__EXCERPTED RECORDS__
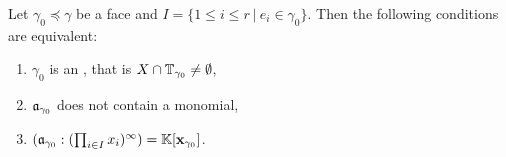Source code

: \begin{prop}
	\label{prop:aface_equivalence}
	Let $\gamma_0\preceq\gamma$ be a face and $I= \{1\leq i\leq r\ |\ e_i\in\gamma_0\}$. Then the following conditions are equivalent:
	\begin{enumerate}[label={\upshape(\roman*)}]
		\item $\gamma_0$ is an \aface{}, that is $X\cap \mathbb{T}_{\gamma_0} \neq \emptyset$,
		\label{enum_item:aface_equivalence_aface}
		\item $\mathfrak{a}_{\gamma_0}$ does not contain a monomial,
		\label{enum_item:aface_equivalence_monomial}
		\item $(\mathfrak{a}_{\gamma_0} : (\prod_{i\in I} x_i)^\infty) = \mathbb{K}[\mathbf{x}_{\gamma_0}]$.
		\label{enum_item:aface_equivalence_saturation}
	\end{enumerate}
\end{prop}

__REQUIRED WORK__
Out of the preceding entries, pull every line containing the string "prop".

__RESULT OF THIS TASK__
: \begin{prop}
	\label{prop:aface_equivalence}
\end{prop}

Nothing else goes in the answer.